On Sat, Apr 29, 2006 at 05:15:08PM +0200, Juerd wrote:
: Larry indicated that changing the long dot would have to involve
: changing the first character. The only feasible solution in the "tiny
: glyphs" section was the backtick. I refrain from explaining why that
: will widely be considered a bad idea.

"Only feasible"?  I think you guys give up too easily.  I believe
either or both of ¬ or \ qualify as feasible, actually:

    $xyzzy.foo();
    $fooz\.foo();
    $foo\ .foo();

    $xyzzy.foo();
    $fooz¬.foo();
    $foo¬ .foo();

Neither of those are currently legal in infix position.  The backslash
has the advantage of "hiding" semantics, so it would mean "hide any
whitespace before the next dot (including no whitespace)".  The NOT
operator can have similar semantics "Here is some *not* whitespace."
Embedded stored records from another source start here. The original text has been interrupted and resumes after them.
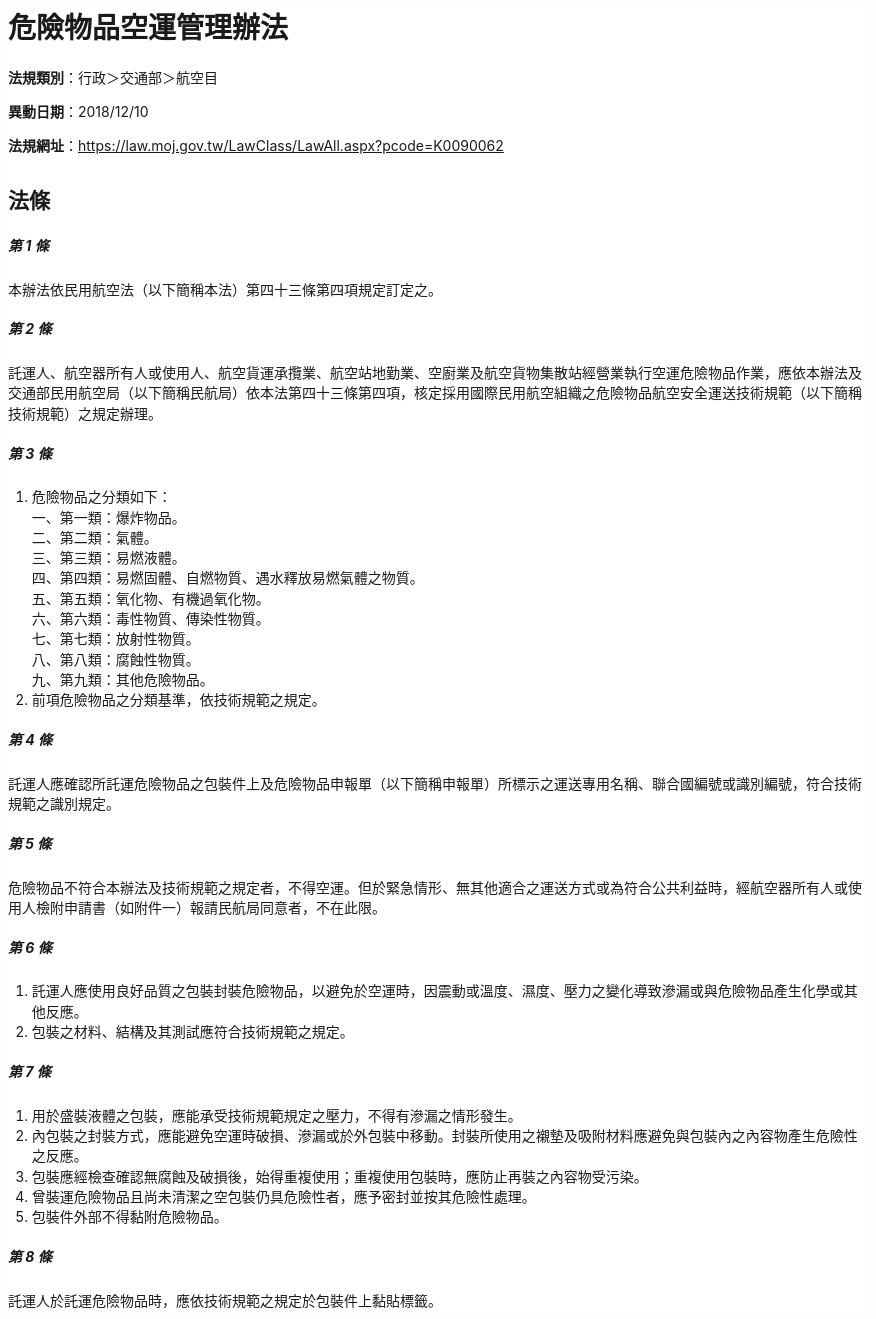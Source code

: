 # 危險物品空運管理辦法



**法規類別**：行政＞交通部＞航空目

**異動日期**：2018/12/10  

**法規網址**：https://law.moj.gov.tw/LawClass/LawAll.aspx?pcode=K0090062



## 法條
##### 第 1 條
本辦法依民用航空法（以下簡稱本法）第四十三條第四項規定訂定之。

##### 第 2 條
託運人、航空器所有人或使用人、航空貨運承攬業、航空站地勤業、空廚業及航空貨物集散站經營業執行空運危險物品作業，應依本辦法及交通部民用航空局（以下簡稱民航局）依本法第四十三條第四項，核定採用國際民用航空組織之危險物品航空安全運送技術規範（以下簡稱技術規範）之規定辦理。

##### 第 3 條
1. 危險物品之分類如下：  
一、第一類：爆炸物品。  
二、第二類：氣體。  
三、第三類：易燃液體。  
四、第四類：易燃固體、自燃物質、遇水釋放易燃氣體之物質。  
五、第五類：氧化物、有機過氧化物。  
六、第六類：毒性物質、傳染性物質。  
七、第七類：放射性物質。  
八、第八類：腐蝕性物質。  
九、第九類：其他危險物品。
1. 前項危險物品之分類基準，依技術規範之規定。

##### 第 4 條
託運人應確認所託運危險物品之包裝件上及危險物品申報單（以下簡稱申報單）所標示之運送專用名稱、聯合國編號或識別編號，符合技術規範之識別規定。

##### 第 5 條
危險物品不符合本辦法及技術規範之規定者，不得空運。但於緊急情形、無其他適合之運送方式或為符合公共利益時，經航空器所有人或使用人檢附申請書（如附件一）報請民航局同意者，不在此限。

##### 第 6 條
1. 託運人應使用良好品質之包裝封裝危險物品，以避免於空運時，因震動或溫度、濕度、壓力之變化導致滲漏或與危險物品產生化學或其他反應。
1. 包裝之材料、結構及其測試應符合技術規範之規定。

##### 第 7 條
1. 用於盛裝液體之包裝，應能承受技術規範規定之壓力，不得有滲漏之情形發生。
1. 內包裝之封裝方式，應能避免空運時破損、滲漏或於外包裝中移動。封裝所使用之襯墊及吸附材料應避免與包裝內之內容物產生危險性之反應。
1. 包裝應經檢查確認無腐蝕及破損後，始得重複使用；重複使用包裝時，應防止再裝之內容物受污染。
1. 曾裝運危險物品且尚未清潔之空包裝仍具危險性者，應予密封並按其危險性處理。
1. 包裝件外部不得黏附危險物品。

##### 第 8 條
託運人於託運危險物品時，應依技術規範之規定於包裝件上黏貼標籤。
Actually, there is a postfix \(...), but that wouldn't interfere with
a \. construct.  Visually you'd never use \. in a place where there
weren't also longer dots, so there's surrounding context indicating
that \ is not trying to backslash the dot itself.

Alternately, as with French quotes, the ¬ could be the primary form,
and \ (or something like it, -| maybe) would be the Texas version.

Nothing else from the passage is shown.